Przegrane sejmowe głosowania, nierozwiązane sprawy i konflikty, eskalacja napięcia w PiS i atak TVP na jednego z najbliższych współpracowników premiera Mateusza Morawieckiego. To krajobraz polityczny w Zjednoczonej Prawicy w dniu, w którym w Polsce z powodu pandemii Covid-19 zmarło ponad 650 osób, a minister zdrowia Adam Niedzielski mówił o „krytycznej" sytuacji na Śląsku.
Jedną z niewielu konkretnych zapowiedzi dotyczących najbliższej przyszłości – które będą oddziaływać na opinię publiczną przed i w trakcie Wielkanocy – jest harmonogram Narodowego Programu Szczepień, który zaprezentowali we wtorek premier Mateusz Morawiecki i minister Michał Dworczyk. Padła też deklaracja, że do sierpnia zaszczepią się wszyscy chętni, a w maju może ruszyć dla nich rejestracja na szczepienia.

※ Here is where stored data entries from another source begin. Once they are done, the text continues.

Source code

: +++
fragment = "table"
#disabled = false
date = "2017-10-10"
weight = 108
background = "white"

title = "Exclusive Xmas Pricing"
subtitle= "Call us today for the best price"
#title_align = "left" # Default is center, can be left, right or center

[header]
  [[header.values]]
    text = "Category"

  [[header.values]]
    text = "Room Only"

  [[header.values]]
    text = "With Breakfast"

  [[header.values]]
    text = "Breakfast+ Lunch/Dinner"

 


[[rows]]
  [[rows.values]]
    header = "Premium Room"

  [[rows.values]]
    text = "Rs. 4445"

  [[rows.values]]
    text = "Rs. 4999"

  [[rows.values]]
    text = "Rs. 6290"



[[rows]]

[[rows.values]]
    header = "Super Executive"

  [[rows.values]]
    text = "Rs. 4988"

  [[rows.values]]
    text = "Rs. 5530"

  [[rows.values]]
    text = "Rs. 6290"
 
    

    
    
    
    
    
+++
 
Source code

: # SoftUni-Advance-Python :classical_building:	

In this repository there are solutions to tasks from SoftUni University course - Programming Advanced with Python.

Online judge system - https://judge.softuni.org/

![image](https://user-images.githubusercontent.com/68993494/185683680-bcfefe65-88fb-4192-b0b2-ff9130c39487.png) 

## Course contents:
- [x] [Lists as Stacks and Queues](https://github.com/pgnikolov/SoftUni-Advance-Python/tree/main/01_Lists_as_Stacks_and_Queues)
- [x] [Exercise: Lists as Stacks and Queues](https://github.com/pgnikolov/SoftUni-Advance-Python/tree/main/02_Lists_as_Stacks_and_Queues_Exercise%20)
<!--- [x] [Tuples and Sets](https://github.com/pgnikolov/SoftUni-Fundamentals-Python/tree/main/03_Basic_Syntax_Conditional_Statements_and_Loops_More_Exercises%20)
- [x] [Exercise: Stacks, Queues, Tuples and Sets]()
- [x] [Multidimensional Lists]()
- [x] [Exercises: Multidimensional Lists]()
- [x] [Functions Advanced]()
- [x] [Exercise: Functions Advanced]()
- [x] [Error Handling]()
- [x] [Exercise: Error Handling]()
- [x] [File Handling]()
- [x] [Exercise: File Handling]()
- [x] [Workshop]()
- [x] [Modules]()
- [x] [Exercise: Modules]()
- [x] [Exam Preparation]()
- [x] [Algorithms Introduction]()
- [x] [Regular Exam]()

Sejm: stagnacja i problemy jednocześnie
We wtorek w Sejmie PiS przegrało głosowania ws. poprawek do pakietu akcyzowego. Chodzi o kampery. „Mamy to! Dzięki współpracy wszystkich sił polit. udało się o rok odsunąć w czasie wejście w życie 18,6% akcyzy na budowane w Polsce samochody na ciężarowych podwoziach!" – napisał na Twitterze Krzysztof Bosak z Konfederacji. W kluczowym głosowaniu przeciwko byli politycy Porozumienia i kilka osób z Solidarnej Polski. – PiS przegrywa proste głosowania, a w Sejmie jednocześnie od kilku miesięcy nie było żadnej ważnej ustawy, nawet żadnej istotnej „pseudoreformy" PiS – słyszymy z różnych partii opozycyjnych. Nasi rozmówcy z opozycji zgodnie dodają, że już do kolejnych wyborów parlamentarnych wszelkie większe zmiany i bardziej kontrowersyjne ustawy będą stały pod większym lub mniejszym znakiem zapytania albo PiS będzie musiało szukać głosów opozycji. Do tego ma się też przydać poparcie Pawła Kukiza i jego pięciu posłów.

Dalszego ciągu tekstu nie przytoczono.